En appel, la banque est néanmoins condamnée à rembourser les paiements frauduleux au titulaire du compte. La cour d’appel lui reproche de n’avoir pas démontré que l’utilisateur avait fourni ces informations en pleine connaissance de cause et qu’il aurait failli à son devoir de vigilance.
Décision censurée par la Cour de cassation. La cour d’appel aurait dû rechercher si, au regard des circonstances de l’espèce, l’utilisateur n’aurait pas pu avoir conscience que le courriel qu’il avait reçu était frauduleux et si, en conséquence, le fait d’avoir communiqué ses données personnelles ne caractérisait pas un manquement par négligence grave à ses obligations.
A noter :
En cas de prélèvement frauduleux, la responsabilité du titulaire de la carte est en principe plafonnée (C. mon. fin. art. L 133-19, I). Toutefois, il appartient à l’utilisateur de services de paiement de prendre toute mesure raisonnable pour préserver la sécurité de ses dispositifs de sécurité personnalisés (C. mon. fin. art. L 133-16). Il doit supporter toutes les pertes occasionnées par des opérations de paiement non autorisées si ces pertes résultent d’un agissement frauduleux de sa part ou s’il n’a pas satisfait intentionnellement ou par négligence grave à ses obligations (C. mon. fin. art. L 133-19, IV). En revanche, s’il a commis une négligence, il doit supporter la perte et perd son droit à remboursement (C. mon. fin. art. L 133-19, IV).

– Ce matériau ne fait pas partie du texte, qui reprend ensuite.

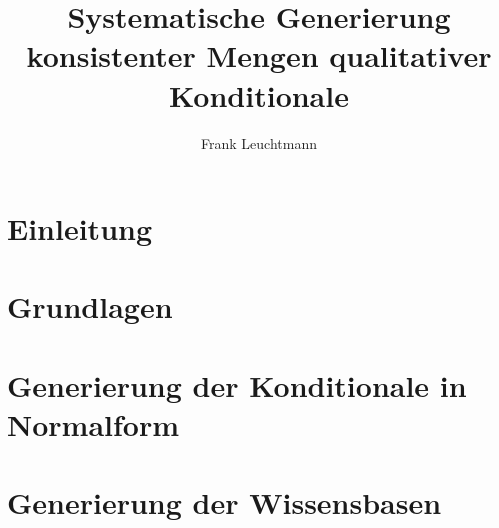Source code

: \documentclass[12pt,a4paper]{article}
\author{Frank Leuchtmann}
\title{Systematische Generierung konsistenter Mengen qualitativer
Konditionale}
\begin{document}
\maketitle
\newpage

\section{Einleitung}
\section{Grundlagen}
\section{Generierung der Konditionale in Normalform}
\section{Generierung der Wissensbasen}
\end{document}
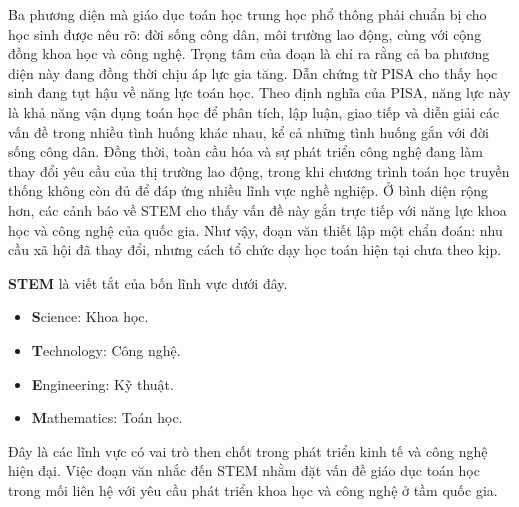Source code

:\documentclass[
  10pt,
  a4paper,
  landscape,
  twoside,
  openany
]{scrbook}
\newcommand{\NOTE}[1]{#1}
\begin{document}
{
\NOTE{Ba phương diện mà giáo dục toán học trung học phổ thông phải chuẩn bị cho học sinh được nêu rõ: đời sống công dân, môi trường lao động, cùng với cộng đồng khoa học và công nghệ. Trọng tâm của đoạn là chỉ ra rằng cả ba phương diện này đang đồng thời chịu áp lực gia tăng. Dẫn chứng từ PISA cho thấy học sinh đang tụt hậu về năng lực toán học. Theo định nghĩa của PISA, năng lực này là khả năng vận dụng toán học để phân tích, lập luận, giao tiếp và diễn giải các vấn đề trong nhiều tình huống khác nhau, kể cả những tình huống gắn với đời sống công dân. Đồng thời, toàn cầu hóa và sự phát triển công nghệ đang làm thay đổi yêu cầu của thị trường lao động, trong khi chương trình toán học truyền thống không còn đủ để đáp ứng nhiều lĩnh vực nghề nghiệp. Ở bình diện rộng hơn, các cảnh báo về STEM cho thấy vấn đề này gắn trực tiếp với năng lực khoa học và công nghệ của quốc gia. Như vậy, đoạn văn thiết lập một chẩn đoán: nhu cầu xã hội đã thay đổi, nhưng cách tổ chức dạy học toán hiện tại chưa theo kịp.

\noindent
\textbf{STEM} là viết tắt của bốn lĩnh vực dưới đây.
\begin{itemize}
  \item \textbf{S}cience: Khoa học.
  \item \textbf{T}echnology: Công nghệ.
  \item \textbf{E}ngineering: Kỹ thuật.
  \item \textbf{M}athematics: Toán học.
\end{itemize}
Đây là các lĩnh vực có vai trò then chốt trong phát triển kinh tế và công nghệ hiện đại. Việc đoạn văn nhắc đến STEM nhằm đặt vấn đề giáo dục toán học trong mối liên hệ với yêu cầu phát triển khoa học và công nghệ ở tầm quốc gia.}
}
\end{document}
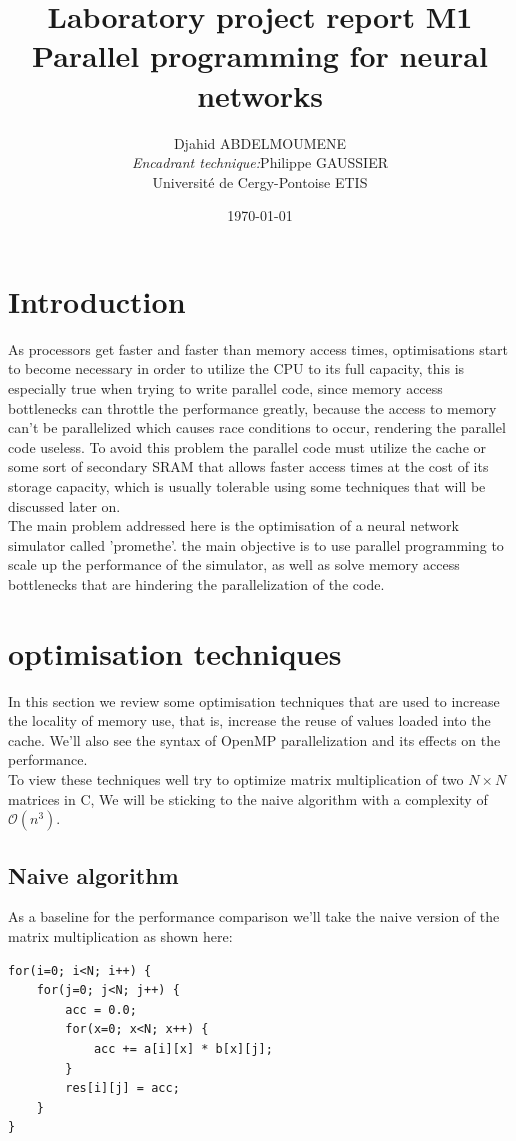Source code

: \documentclass {article}
\title{Laboratory project report M1\\
Parallel programming for neural networks}
\date{\today}
\author{Djahid ABDELMOUMENE\\
\textit{Encadrant technique:}Philippe GAUSSIER\\
Université de Cergy-Pontoise   ETIS}
\begin{document}
\maketitle
\newpage
\tableofcontents
\newpage
\section{Introduction}
As processors get faster and faster than memory access times, optimisations
start to become necessary in order to utilize the CPU to its full capacity,
this is especially true when trying to write parallel code, since memory access
bottlenecks can throttle the performance greatly, because the access to memory
can't be parallelized which causes race conditions to occur, rendering the
parallel code useless. To avoid this problem the parallel code must utilize the
cache or some sort of secondary SRAM that allows faster access times at the
cost of its storage capacity, which is usually tolerable using some techniques
that will be discussed later on.\\

The main problem addressed here is the optimisation of a neural network simulator
called 'promethe'. the main objective is to use parallel programming to scale up
the performance of the simulator, as well as solve memory access bottlenecks that
are hindering the parallelization of the code.

\section{optimisation techniques}
In this section we review some optimisation techniques that are used to
increase the locality of memory use, that is, increase the reuse of values
loaded into the cache. We'll also see the syntax of OpenMP parallelization and
its effects on the performance.\\

To view these techniques well try to optimize matrix multiplication of two
$N\times N$ matrices in C, We will be sticking to the naive algorithm with
a complexity of $\mathcal{O}(n^3)$.


\subsection{Naive algorithm}
As a baseline for the performance comparison we'll take the naive version of
the matrix multiplication as shown here:

\begin{lstlisting}
for(i=0; i<N; i++) {
    for(j=0; j<N; j++) { 
        acc = 0.0;
        for(x=0; x<N; x++) {
            acc += a[i][x] * b[x][j];
        }
        res[i][j] = acc;
    }
}
\end{lstlisting}
\end{document}
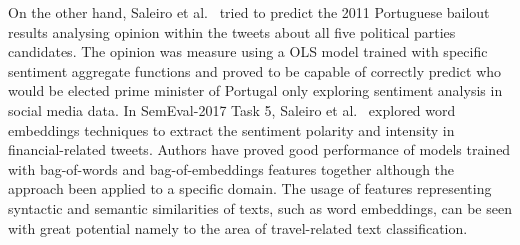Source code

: On the other hand, Saleiro et al.~\cite{saleiro2016sentiment} tried to predict the 2011 Portuguese bailout results analysing opinion within the tweets about all five political parties candidates. The opinion was measure using a \gls{OLS} model trained with specific sentiment aggregate functions and proved to be capable of correctly predict who would be elected prime minister of Portugal only exploring sentiment analysis in social media data. In SemEval-2017 Task 5, Saleiro et al.~\cite{saleiro2017feup} explored word embeddings techniques to extract the sentiment polarity and intensity in financial-related tweets. Authors have proved good performance of models trained with bag-of-words and bag-of-embeddings features together although the approach been applied to a specific domain. The usage of features representing syntactic and semantic similarities of texts, such as word embeddings, can be seen with great potential namely to the area of travel-related text classification.

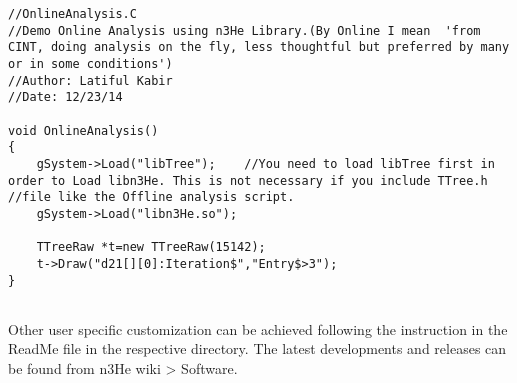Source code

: \documentclass[12pt]{article}
\begin{document}
\begin{lstlisting}
//OnlineAnalysis.C
//Demo Online Analysis using n3He Library.(By Online I mean  'from CINT, doing analysis on the fly, less thoughtful but preferred by many or in some conditions')
//Author: Latiful Kabir
//Date: 12/23/14

void OnlineAnalysis()
{
    gSystem->Load("libTree");    //You need to load libTree first in order to Load libn3He. This is not necessary if you include TTree.h
//file like the Offline analysis script.
    gSystem->Load("libn3He.so");

    TTreeRaw *t=new TTreeRaw(15142);
    t->Draw("d21[][0]:Iteration$","Entry$>3");
}
 
\end{lstlisting}
 

Other user specific customization can be achieved following the instruction in the ReadMe file in the respective directory. The latest developments and releases can be found from n3He wiki > Software.
\end{document}
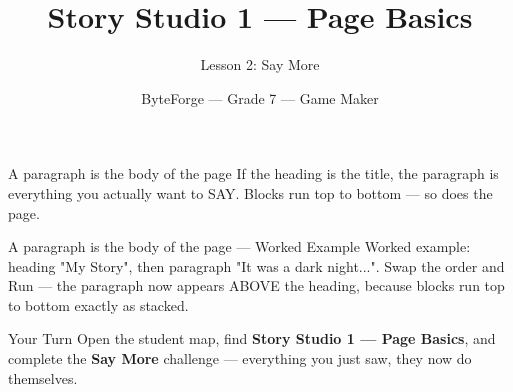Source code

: \documentclass[aspectratio=169]{beamer}
\title{Story Studio 1 — Page Basics}
\subtitle{Lesson 2: Say More}
\author{ByteForge --- Grade 7 --- Game Maker}
\date{}
\begin{document}
\begin{frame}
    \titlepage
\end{frame}

\begin{frame}{A paragraph is the body of the page}
    \Large
    If the heading is the title, the paragraph is everything you actually want to SAY. Blocks run top to bottom — so does the page.
\end{frame}

\begin{frame}{A paragraph is the body of the page --- Worked Example}
    \Large
    Worked example: heading "My Story", then paragraph "It was a dark night...". Swap the order and Run — the paragraph now appears ABOVE the heading, because blocks run top to bottom exactly as stacked.
\end{frame}

\begin{frame}{Your Turn}
    \Large
    Open the student map, find \textbf{Story Studio 1 — Page Basics}, and complete
    the \textbf{Say More} challenge --- everything you just saw, they now do themselves.
\end{frame}
\end{document}
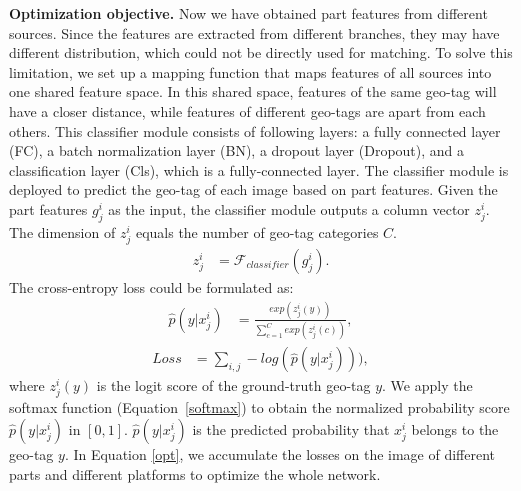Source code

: \documentclass[journal]{IEEEtran}
\begin{document}
\textbf{Optimization objective.}
Now we have obtained part features from different sources. Since the features are extracted from different branches, they may have different distribution, which could not be directly used for matching. 
To solve this limitation, we set up a mapping function that maps features of all sources into one shared feature space. 
In this shared space, features of the same geo-tag will have a closer distance, while features of different geo-tags are apart from each others.
This classifier module consists of following layers: a fully connected layer (FC), a batch normalization layer (BN), a dropout layer (Dropout), and a classification layer (Cls), which is a fully-connected layer. 
The classifier module is deployed to predict the geo-tag of each image based on part features. 
Given the part features $g_j^i$ as the input, the classifier module outputs a column vector $z_j^i$. The dimension of $z_j^i$ equals the number of geo-tag categories $C$.
\begin{align}\label{z}
    z_{j}^i &= \mathcal{F}_{classifier}(g_j^i).
\end{align}
The cross-entropy loss could be formulated as:
\begin{align}\label{softmax}
    \hat{p}(y|x_j^i) &= \frac{exp(z_j^i(y))}{\sum_{c=1}^{C}exp(z_j^i(c))},
\end{align}
\begin{align}\label{opt}
    Loss &= \sum_{i,j}-log(\hat{p}(y|x_j^i))),
\end{align}
where $z_j^i(y)$ is  the logit score  of the ground-truth geo-tag  $y$. We apply the softmax function (Equation~\ref{softmax}) to obtain the normalized probability score $\hat{p}(y|x_j^i)$ in $[0,1]$. $\hat{p}(y|x_j^i)$ is the predicted probability that $x_j^i$ belongs to the geo-tag  $y$. 
In Equation \ref{opt}, we accumulate the losses on the image of different parts and different platforms to optimize the whole network. 
\end{document}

Constitue une négligence grave le fait de communiquer les données de sa carte bancaire à la suite d'un hameçonnage dès lors que l'utilisateur avait conscience du caractère frauduleux du courriel reçu (Cass. com. 25-10-2017 n° 16-11.644 FS-PBI : RJDA 4/18 n° 354) ou encore le fait, pour le titulaire d'un compte bancaire qui paie ses factures par prélèvement, de communiquer des données confidentielles en répondant à un courriel de rappel présentant des irrégularités permettant de douter de sa provenance, en l'espèce, inexactitude de l'adresse de l'expéditeur et du numéro du contrat mentionné, discordance entre les montants réclamés (Cass. com. 6-6-2018 n° 16-29.065 F-D : RJDA 10/18 n° 766). Aussi jugé que l’utilisateur aurait dû être alerté du caractère douteux de la provenance du courriel présentant de sérieuses anomalies tenant tant à la forme qu’au contenu du message (Cass. com. 1-7-2020 n° 18-21.487 F-PB : RJDA 11/20 n° 594).
Il appartient à la banque de prouver la négligence grave du titulaire (Cass. com. 18-1-2017 n° 15-18.102 FS-PBI : RJDA 3/17 n° 205 ; Cass. com. 28-3-2018 n° 16-20.018 FS-PBI : RJDA 8-9/18 n° 676).
La décision a été rendue à propos des articles L 133-16 et L 133-19 dans leur version antérieure à celle issue de l’ordonnance 2017-1252 du 9 août 2017 mais la solution demeure sous l'empire du droit actuel.